Subject lines for mobile inboxes must be shorter—and better—than those you’ve labored over for your desktop versions. You not only have less space on that tiny screen: You have less attention span too, as people hurriedly triage their emails on their phones.

These subject lines have to shine. There’s no way around it. And how do they shine? They’re more compelling, more relevant, more concise…more honest.

Honesty is always the best policy when it comes to subject lines, but more so on mobile where not only attention spans are shorter, but tolerance levels too. In addition to honesty, you want your mobile email subject lines to be short and sweet, while compelling people to open your emails. You also want your subject line to be tied to the email content/offer, to make a promise that the body of the email delivers on.

Open-bait, like Clickbait, is aimed at generating revenue at the expense of relevancy or accuracy and relying on sensationalism to attract opens.

“But won’t a tricky subject line get me that open so I can sell?” asks a marketer somewhere. It may get the open, but not the love.

Why open-bait is to be avoided

There’s a difference between a creative subject line written to compel someone to open your email, and open bait which is trickery—and mean. Sure, you’ll get some opens. But you know what else you’ll get? Pissed off people, annoyed that you just wasted their time. Damage to your brand now that you’ve shown you can’t be trusted. And possibly a few unsubscribes or spam reports as well.
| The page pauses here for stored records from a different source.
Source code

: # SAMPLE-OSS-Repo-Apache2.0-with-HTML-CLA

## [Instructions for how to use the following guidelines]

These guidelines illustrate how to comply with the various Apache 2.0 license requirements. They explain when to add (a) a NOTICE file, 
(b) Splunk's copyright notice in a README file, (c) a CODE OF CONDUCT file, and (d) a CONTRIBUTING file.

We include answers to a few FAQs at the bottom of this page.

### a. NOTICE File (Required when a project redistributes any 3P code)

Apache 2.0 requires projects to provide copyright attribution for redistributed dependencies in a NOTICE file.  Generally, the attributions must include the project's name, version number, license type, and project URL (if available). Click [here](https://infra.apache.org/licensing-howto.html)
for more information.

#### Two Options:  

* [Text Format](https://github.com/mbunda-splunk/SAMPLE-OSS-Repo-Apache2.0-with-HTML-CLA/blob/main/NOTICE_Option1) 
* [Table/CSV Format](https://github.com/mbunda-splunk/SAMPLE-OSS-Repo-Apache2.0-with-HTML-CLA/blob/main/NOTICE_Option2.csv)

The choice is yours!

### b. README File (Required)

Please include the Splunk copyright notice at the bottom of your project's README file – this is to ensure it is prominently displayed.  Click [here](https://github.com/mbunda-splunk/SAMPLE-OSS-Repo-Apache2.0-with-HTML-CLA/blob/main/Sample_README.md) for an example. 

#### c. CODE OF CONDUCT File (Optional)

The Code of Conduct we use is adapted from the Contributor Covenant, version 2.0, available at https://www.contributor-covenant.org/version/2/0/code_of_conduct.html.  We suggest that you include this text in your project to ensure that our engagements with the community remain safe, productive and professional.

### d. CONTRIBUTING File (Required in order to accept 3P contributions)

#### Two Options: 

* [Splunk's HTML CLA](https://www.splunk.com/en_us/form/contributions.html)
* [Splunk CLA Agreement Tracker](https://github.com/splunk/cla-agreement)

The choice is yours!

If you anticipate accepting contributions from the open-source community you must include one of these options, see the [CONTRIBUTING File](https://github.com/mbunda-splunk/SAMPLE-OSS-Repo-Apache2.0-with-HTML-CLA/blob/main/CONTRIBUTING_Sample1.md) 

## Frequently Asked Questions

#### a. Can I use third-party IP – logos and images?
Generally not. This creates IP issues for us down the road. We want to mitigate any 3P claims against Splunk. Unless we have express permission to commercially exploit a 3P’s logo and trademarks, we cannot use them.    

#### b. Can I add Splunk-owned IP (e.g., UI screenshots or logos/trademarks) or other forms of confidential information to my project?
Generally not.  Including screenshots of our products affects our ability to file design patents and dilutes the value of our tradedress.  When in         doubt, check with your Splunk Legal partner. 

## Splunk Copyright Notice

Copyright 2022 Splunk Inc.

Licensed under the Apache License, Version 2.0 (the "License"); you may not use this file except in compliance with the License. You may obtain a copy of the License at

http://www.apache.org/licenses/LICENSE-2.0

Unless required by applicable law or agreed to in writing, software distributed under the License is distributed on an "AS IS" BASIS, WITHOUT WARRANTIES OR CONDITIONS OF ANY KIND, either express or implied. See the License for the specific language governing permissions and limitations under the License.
Is that worth it? I think not.

I’m not saying your subject lines have to be straightforward and boring, not at all. You have plenty of free license to be creative and compelling. You can easily find all kinds of inspirational ideas for subject lines that will get you writing intriguing subject lines without ever crossing that line from tempting to trickery. And you can easily test to see which kinds of subject lines work best with each of your audiences.

I’m just saying don’t trick anyone into opening your email.

Two of the worst subject lines I’ve seen lately are,

  • “Hi, You’re Fired.”
  • “Are you mad at me?”

Both of these used open-bait tactics. And neither email was worth opening. Which pisses people off. Are you seeing the point here? Open-bait only opens the door to ire.

A well-done subject line, that shines on a mobile device, without resorting to trickery is a thing of gold…and might just be worth gold too, as it generates opens, click-throughs and conversions in the short-term and long-term.